Six Steps to Get Information Security Right

By: In: Risk Management On: Dec 14, 2015
Six Steps to Get Information Security Right

Information security isn’t something that’s just nice to have. It’s a business imperative. In a previous post, we looked at some of the catastrophic consequences of failing to address this critical issue. Now we’ll identify six steps you can take to develop a coherent strategy that minimises your information risk.

1. Share the responsibility

Information management should be the responsibility of everyone in your organisation. If it becomes the sole responsibility of IT, there’s a danger that the people who create and work with information every day won’t understand the risks connected to it.

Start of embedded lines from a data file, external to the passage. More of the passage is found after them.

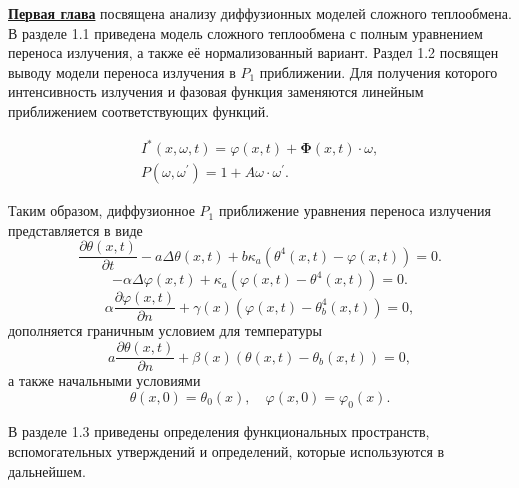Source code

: \underline{\textbf{Первая глава}} посвящена анализу
диффузионных моделей сложного теплообмена.
В разделе 1.1 приведена модель сложного теплообмена с
полным уравнением переноса излучения, а также её нормализованный вариант.
Раздел 1.2 посвящен выводу модели переноса излучения в
$P_1$ приближении.
Для получения которого интенсивность излучения и фазовая функция заменяются линейным приближением
соответствующих функций.

\begin{gather*}
    I^{*}(x, \omega, t) = \varphi(x, t)
    +\boldsymbol{\Phi}(x, t) \cdot \omega, \label{eq:1_2:14}\\
    P\left(\omega, \omega^{\prime}\right)= 1
    + A \omega \cdot \omega^{\prime}. \label{eq:1_2:15}
\end{gather*}

Таким образом, диффузионное $P_1$ приближение уравнения переноса излучения
представляется в виде
\begin{equation}
    \label{eq:1_2:23}
    \frac{\partial \theta(x, t)}{\partial t}-a \Delta \theta(x, t)
    +b \kappa_{a}\left(\theta^{4}(x, t)-\varphi(x, t)\right)=0.
\end{equation}
\begin{equation}
    \label{eq:1_2:21}
    - \alpha \Delta \varphi(x, t)+\kappa_{a}\left(\varphi(x, t)-\theta^{4}(x, t)\right)=0.
\end{equation}
\begin{equation}
    \label{eq:1_2:24}
    \alpha \frac{\partial \varphi(x, t)}{\partial n}+
    \gamma(x)\left(\varphi(x, t)-\theta_{b}^{4}(x, t)\right)=0,
\end{equation}
дополняется граничным условием для температуры
\begin{equation}
    \label{eq:1_2:25}
    a \frac{\partial \theta(x, t)}{\partial n}
    +\beta(x)\left(\theta(x, t)-\theta_{b}(x, t)\right)=0,
\end{equation}
а также начальными условиями
\begin{equation}
    \label{eq:1_2:26}
    \theta(x, 0)=\theta_{0}(x), \quad \varphi(x, 0)=\varphi_{0}(x).
\end{equation}

В разделе 1.3 приведены определения функциональных пространств,
вспомогательных утверждений и определений,
которые используются в дальнейшем.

2. Know your strengths and weaknesses

Find out where your organisation’s most valuable and most vulnerable information resides. Determine who has access to it. Your data risk assessment should cover the entire business. Look at physical and digital repositories as well as the cloud and mobile devices, and don’t forget your third-party providers.

3. Engage your people

Develop and implement information training so your people are aware of the risks and empowered to change any unsafe behaviours. Communicate regularly to ensure training becomes part of everyday working practices. People leave jobs, and when they do, they often take valuable or sensitive information with them. Put a process in place to protect information and encourage good corporate conduct.

4. Remember paper

Paper is a major threat to data security. Consider investing in a combination of scanning and secure document storage. A hybrid solution can help you take control of your paper records. Iron Mountain’s expertise and resources have stood the test of time and may be right for your organisation.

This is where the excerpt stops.